Materials provided START

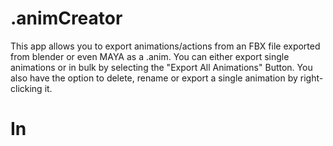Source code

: # .animCreator
This app allows you to export animations/actions from an FBX file exported from blender or even MAYA as a .anim. You can either export single animations or in bulk by selecting the "Export All Animations" Button. You also have the option to delete, rename or export a single animation by right-clicking it.
# In 
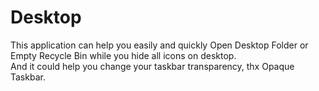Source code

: Desktop
=======

This application can help you easily and quickly Open Desktop Folder or Empty Recycle Bin while you hide all icons on desktop.  
And it could help you change your taskbar transparency, thx Opaque Taskbar.
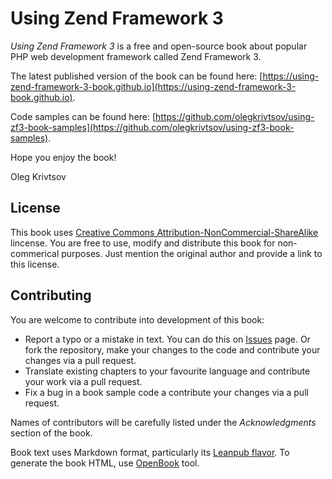 # Using Zend Framework 3

*Using Zend Framework 3* is a free and open-source book about popular PHP web development framework called
Zend Framework 3.

The latest published version of the book can be found here: 
[https://using-zend-framework-3-book.github.io](https://using-zend-framework-3-book.github.io).

Code samples can be found here: 
[https://github.com/olegkrivtsov/using-zf3-book-samples](https://github.com/olegkrivtsov/using-zf3-book-samples).

Hope you enjoy the book!

Oleg Krivtsov

## License

This book uses [Creative Commons Attribution-NonCommercial-ShareAlike](https://creativecommons.org/licenses/by-nc-sa/4.0/) lincense.
You are free to use, modify and distribute this book for non-commerical purposes. Just mention the original author and provide a link
to this license.

## Contributing

You are welcome to contribute into development of this book:

  * Report a typo or a mistake in text. You can do this on [Issues](https://github.com/olegkrivtsov/using-zend-framework-3-book/issues) page. 
    Or fork the repository, make your changes to the code and contribute your changes via a pull request.
  * Translate existing chapters to your favourite language and contribute your work via a pull request.
  * Fix a bug in a book sample code a contribute your changes via a pull request.

Names of contributors will be carefully listed under the *Acknowledgments* section of the book.
  
Book text uses Markdown format, particularly its [Leanpub flavor](https://leanpub.com/help/manual). 
To generate the book HTML, use [OpenBook](https://github.com/olegkrivtsov/openbook) tool.

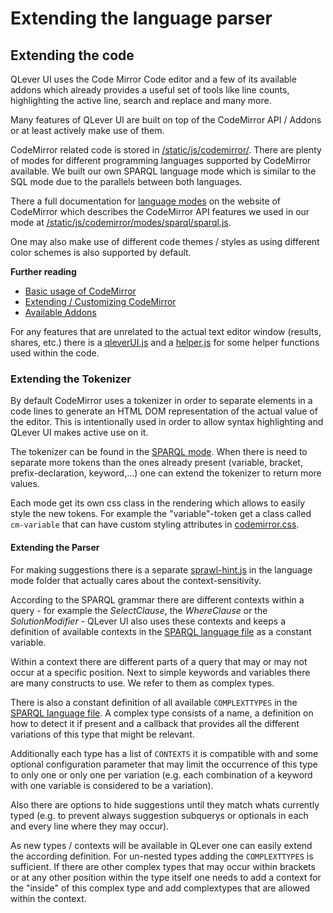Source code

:# Extending the language parser

## Extending the code
QLever UI uses the Code Mirror Code editor and a few of its available addons which already provides a useful set of tools like line counts, highlighting the active line, search and replace and many more.

Many features of QLever UI are built on top of the CodeMirror API / Addons or at least actively make use of them.

CodeMirror related code is stored in [/static/js/codemirror/](/static/js/codemirror/). There are plenty of modes for different programming languages supported by CodeMirror available. We built our own SPARQL language mode which is similar to the SQL mode due to the parallels between both languages.

There a full documentation for [language modes](https://codemirror.net/doc/manual.html#modeapi) on the website of CodeMirror which describes the CodeMirror API features we used in our mode at [/static/js/codemirror/modes/sparql/sparql.js](/static/js/codemirror/modes/sparql/sparql.js).

One may also make use of different code themes / styles as using different color schemes is also supported by default.

**Further reading**
- [Basic usage of CodeMirror](https://codemirror.net/doc/manual.html)
- [Extending / Customizing CodeMirror](https://codemirror.net/doc/manual.html#api)
- [Available Addons](https://codemirror.net/doc/manual.html#addons)

For any features that are unrelated to the actual text editor window (results, shares, etc.) there is a [qleverUI.js](/static/js/qleverUI.js) and a [helper.js](/static/js/helper.js) for some helper functions used within the code.

### Extending the Tokenizer
By default CodeMirror uses a tokenizer in order to separate elements in a code lines to generate an HTML DOM representation of the actual value of the editor. This is intentionally used in order to allow syntax highlighting and QLever UI makes active use on it.

The tokenizer can be found in the [SPARQL mode](/static/js/codemirror/modes/sparql/sparql.js). When there is need to separate more tokens than the ones already present (variable, bracket, prefix-declaration, keyword,...) one can extend the tokenizer to return more values.

Each mode get its own css class in the rendering which allows to easily style the new tokens. For example the "variable"-token get a class called `cm-variable` that can have custom styling attributes in [codemirror.css](/static/css/codemirror.css).
#### Extending the Parser
For making suggestions there is a separate [sprawl-hint.js](/static/js/codemirror/modes/sparql/sparql-hint.js) in the language mode folder that actually cares about the context-sensitivity.

According to the SPARQL grammar there are different contexts within a query - for example the *SelectClause*, the *WhereClause* or the *SolutionModifier* - QLever UI also uses these contexts and keeps a definition of available contexts in the [SPARQL language file](/static/js/codemirror/modes/sparql/sparql.js) as a constant variable.

Within a context there are different parts of a query that may or may not occur at a specific position. Next to simple keywords and variables there are many constructs to use. We refer to them as complex types.

There is also a constant definition of all available `COMPLEXTTYPES` in the [SPARQL language file](/static/js/codemirror/modes/sparql/sparql.js). A complex type consists of a name, a definition on how to detect it if present and a callback that provides all the different variations of this type that might be relevant.

Additionally each type has a list of `CONTEXTS` it is compatible with and some optional configuration parameter that may limit the occurrence of this type to only one or only one per variation (e.g. each combination of a keyword with one variable is considered to be a variation).

Also there are options to hide suggestions until they match whats currently typed (e.g. to prevent always suggestion subquerys or optionals in each and every line where they may occur).

As new types / contexts will be available in QLever one can easily extend the according definition. For un-nested types adding the `COMPLEXTTYPES` is sufficient. If there are other complex types that may occur within brackets or at any other position within the type itself one needs to add a context for the "inside" of this complex type and add complextypes that are allowed within the context. 

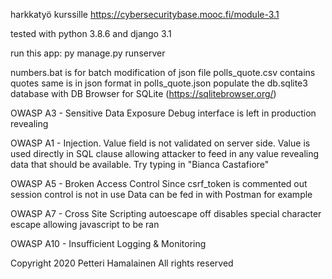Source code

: harkkatyö kurssille https://cybersecuritybase.mooc.fi/module-3.1

tested with python 3.8.6 and django 3.1

run this app: py manage.py runserver

numbers.bat is for batch modification of json file
polls_quote.csv contains quotes
same is in json format in polls_quote.json
populate the db.sqlite3 database with DB Browser for SQLite (https://sqlitebrowser.org/)



OWASP A3 - Sensitive Data Exposure
Debug interface is left in production revealing 

OWASP A1 - Injection. 
Value field is not validated on server side. Value is used directly in SQL clause allowing 
attacker to feed in any value revealing data that should be available. Try typing in "Bianca Castafiore"

OWASP A5 - Broken Access Control
Since csrf_token is commented out session control is not in use
Data can be fed in with Postman for example

OWASP A7 - Cross Site Scripting
autoescape off disables special character escape allowing javascript to be ran

OWASP A10 - Insufficient Logging & Monitoring



Copyright 2020 Petteri Hamalainen
All rights reserved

Materials provided END

*Problem to work on*: Copy out every line in the records where the word "Desktop" is found.

*Written answer*:
: Desktop
This application can help you easily and quickly Open Desktop Folder or Empty Recycle Bin while you hide all icons on desktop.  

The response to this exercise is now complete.